_Exercise aim_
Copy exactly the stretch of data below from the line with "The Interpreter subsystem used" through the line with "call to an object's", including both of those lines.

_Data to examine_
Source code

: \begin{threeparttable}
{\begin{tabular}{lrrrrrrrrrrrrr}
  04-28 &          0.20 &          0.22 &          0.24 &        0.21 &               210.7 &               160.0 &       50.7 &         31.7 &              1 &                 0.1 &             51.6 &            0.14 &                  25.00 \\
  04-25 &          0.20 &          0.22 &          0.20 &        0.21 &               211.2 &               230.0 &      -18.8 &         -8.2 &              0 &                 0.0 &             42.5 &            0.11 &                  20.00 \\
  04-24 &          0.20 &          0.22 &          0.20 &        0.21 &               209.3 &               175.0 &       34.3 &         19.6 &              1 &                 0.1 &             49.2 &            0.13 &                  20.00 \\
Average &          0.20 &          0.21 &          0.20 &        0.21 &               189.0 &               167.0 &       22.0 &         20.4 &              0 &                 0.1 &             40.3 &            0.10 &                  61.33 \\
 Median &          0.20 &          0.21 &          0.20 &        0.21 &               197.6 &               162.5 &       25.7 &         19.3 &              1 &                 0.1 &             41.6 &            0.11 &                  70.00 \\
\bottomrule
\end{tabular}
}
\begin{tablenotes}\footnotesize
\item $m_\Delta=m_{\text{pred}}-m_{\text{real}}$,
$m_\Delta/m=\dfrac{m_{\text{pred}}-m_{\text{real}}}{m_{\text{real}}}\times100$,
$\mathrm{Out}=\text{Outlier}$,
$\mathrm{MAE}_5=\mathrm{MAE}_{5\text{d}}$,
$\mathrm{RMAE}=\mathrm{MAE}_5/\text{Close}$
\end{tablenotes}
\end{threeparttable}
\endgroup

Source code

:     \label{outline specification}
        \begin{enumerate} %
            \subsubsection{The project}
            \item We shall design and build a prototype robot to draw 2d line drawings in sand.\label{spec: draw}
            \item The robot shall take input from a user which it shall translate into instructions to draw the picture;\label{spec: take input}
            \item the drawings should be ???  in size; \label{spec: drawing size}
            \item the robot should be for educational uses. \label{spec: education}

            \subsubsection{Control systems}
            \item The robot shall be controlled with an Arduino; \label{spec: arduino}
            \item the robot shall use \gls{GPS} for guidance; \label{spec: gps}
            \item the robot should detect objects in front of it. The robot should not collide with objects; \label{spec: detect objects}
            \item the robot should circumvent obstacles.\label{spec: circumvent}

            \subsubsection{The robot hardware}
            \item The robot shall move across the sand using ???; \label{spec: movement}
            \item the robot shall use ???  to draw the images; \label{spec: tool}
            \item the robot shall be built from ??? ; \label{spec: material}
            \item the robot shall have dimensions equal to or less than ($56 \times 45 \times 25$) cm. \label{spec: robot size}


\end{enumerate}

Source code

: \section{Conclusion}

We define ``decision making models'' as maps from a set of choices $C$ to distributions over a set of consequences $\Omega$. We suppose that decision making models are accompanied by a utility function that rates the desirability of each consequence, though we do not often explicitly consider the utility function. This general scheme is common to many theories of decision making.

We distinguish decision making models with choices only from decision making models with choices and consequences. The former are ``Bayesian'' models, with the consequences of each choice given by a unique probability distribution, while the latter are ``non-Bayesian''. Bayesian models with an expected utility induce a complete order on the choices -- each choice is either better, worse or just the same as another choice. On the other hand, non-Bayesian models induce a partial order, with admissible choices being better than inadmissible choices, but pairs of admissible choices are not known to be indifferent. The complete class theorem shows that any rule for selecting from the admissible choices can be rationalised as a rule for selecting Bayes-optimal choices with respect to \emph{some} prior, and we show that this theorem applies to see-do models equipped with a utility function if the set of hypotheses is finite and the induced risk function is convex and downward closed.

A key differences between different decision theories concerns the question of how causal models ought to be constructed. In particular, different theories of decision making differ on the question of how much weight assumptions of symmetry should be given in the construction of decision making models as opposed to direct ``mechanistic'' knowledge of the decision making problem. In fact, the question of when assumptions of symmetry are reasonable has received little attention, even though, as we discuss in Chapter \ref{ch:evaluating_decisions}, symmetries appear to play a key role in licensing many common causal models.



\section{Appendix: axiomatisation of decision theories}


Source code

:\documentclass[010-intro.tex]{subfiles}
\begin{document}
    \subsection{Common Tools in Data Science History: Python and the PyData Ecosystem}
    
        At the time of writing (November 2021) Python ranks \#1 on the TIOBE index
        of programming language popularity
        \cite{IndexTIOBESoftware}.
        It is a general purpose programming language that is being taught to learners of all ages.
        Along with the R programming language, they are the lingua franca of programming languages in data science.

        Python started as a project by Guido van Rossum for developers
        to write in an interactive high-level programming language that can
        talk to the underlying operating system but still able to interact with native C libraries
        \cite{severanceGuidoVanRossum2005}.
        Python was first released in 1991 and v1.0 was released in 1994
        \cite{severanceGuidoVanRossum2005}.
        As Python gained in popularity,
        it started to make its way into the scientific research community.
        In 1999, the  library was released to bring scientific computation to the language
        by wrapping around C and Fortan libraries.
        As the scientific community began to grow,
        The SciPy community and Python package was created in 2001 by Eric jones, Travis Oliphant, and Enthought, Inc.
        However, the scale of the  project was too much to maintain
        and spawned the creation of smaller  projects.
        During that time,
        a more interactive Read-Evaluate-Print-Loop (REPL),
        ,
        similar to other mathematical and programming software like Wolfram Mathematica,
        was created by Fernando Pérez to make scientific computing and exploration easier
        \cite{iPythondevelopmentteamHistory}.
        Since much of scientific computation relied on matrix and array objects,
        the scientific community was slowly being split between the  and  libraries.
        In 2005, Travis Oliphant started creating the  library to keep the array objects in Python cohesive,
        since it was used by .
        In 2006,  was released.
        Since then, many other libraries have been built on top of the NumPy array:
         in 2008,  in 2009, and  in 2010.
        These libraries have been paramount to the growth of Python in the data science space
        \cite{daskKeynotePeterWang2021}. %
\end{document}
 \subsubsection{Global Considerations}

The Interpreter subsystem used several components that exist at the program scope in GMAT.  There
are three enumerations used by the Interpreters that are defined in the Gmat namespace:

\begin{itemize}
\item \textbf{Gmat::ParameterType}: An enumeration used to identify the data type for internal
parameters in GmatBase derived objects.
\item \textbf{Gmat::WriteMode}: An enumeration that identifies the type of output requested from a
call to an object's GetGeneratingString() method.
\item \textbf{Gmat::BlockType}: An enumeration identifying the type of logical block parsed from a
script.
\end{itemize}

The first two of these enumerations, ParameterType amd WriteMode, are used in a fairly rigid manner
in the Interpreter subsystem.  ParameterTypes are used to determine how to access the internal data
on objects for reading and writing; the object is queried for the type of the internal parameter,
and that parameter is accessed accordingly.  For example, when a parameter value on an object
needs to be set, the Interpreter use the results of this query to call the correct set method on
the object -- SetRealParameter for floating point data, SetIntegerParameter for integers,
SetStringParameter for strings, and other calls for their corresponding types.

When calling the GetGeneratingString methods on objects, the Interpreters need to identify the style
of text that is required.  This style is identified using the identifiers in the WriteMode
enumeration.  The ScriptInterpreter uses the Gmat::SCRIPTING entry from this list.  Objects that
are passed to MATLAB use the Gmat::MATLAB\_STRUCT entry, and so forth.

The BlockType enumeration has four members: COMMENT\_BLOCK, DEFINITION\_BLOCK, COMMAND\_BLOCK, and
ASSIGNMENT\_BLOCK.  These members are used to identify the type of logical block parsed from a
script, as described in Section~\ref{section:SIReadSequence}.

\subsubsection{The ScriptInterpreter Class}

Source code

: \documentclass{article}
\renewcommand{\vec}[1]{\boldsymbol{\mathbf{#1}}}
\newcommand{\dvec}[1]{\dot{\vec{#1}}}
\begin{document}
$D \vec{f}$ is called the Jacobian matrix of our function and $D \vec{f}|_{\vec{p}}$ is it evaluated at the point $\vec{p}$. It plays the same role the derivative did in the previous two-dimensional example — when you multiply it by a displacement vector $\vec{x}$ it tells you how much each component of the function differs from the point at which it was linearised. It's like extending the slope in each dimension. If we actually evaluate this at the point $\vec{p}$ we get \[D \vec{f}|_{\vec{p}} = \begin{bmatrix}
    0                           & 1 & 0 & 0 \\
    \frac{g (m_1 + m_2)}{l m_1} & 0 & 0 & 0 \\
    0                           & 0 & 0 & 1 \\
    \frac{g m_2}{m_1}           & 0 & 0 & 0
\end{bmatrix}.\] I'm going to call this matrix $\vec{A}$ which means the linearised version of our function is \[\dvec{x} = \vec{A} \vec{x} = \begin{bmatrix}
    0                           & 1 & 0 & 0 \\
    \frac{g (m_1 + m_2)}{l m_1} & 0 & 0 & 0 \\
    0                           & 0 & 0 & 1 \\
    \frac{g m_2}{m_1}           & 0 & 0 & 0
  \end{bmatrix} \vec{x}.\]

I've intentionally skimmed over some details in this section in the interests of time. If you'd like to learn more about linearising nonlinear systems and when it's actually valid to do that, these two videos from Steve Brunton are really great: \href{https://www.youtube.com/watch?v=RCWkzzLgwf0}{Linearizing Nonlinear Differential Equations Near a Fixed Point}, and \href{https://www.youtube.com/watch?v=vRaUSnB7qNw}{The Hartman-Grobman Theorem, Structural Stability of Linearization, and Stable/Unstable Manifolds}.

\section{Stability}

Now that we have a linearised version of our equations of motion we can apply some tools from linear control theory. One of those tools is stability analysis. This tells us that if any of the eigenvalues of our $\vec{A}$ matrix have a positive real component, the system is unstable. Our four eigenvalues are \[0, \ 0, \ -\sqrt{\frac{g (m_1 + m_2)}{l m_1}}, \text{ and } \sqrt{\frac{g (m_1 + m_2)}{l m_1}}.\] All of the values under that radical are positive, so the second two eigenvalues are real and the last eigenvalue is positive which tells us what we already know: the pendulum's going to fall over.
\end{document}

_Answer_
The Interpreter subsystem used several components that exist at the program scope in GMAT.  There
are three enumerations used by the Interpreters that are defined in the Gmat namespace:

\begin{itemize}
\item \textbf{Gmat::ParameterType}: An enumeration used to identify the data type for internal
parameters in GmatBase derived objects.
\item \textbf{Gmat::WriteMode}: An enumeration that identifies the type of output requested from a
call to an object's GetGeneratingString() method.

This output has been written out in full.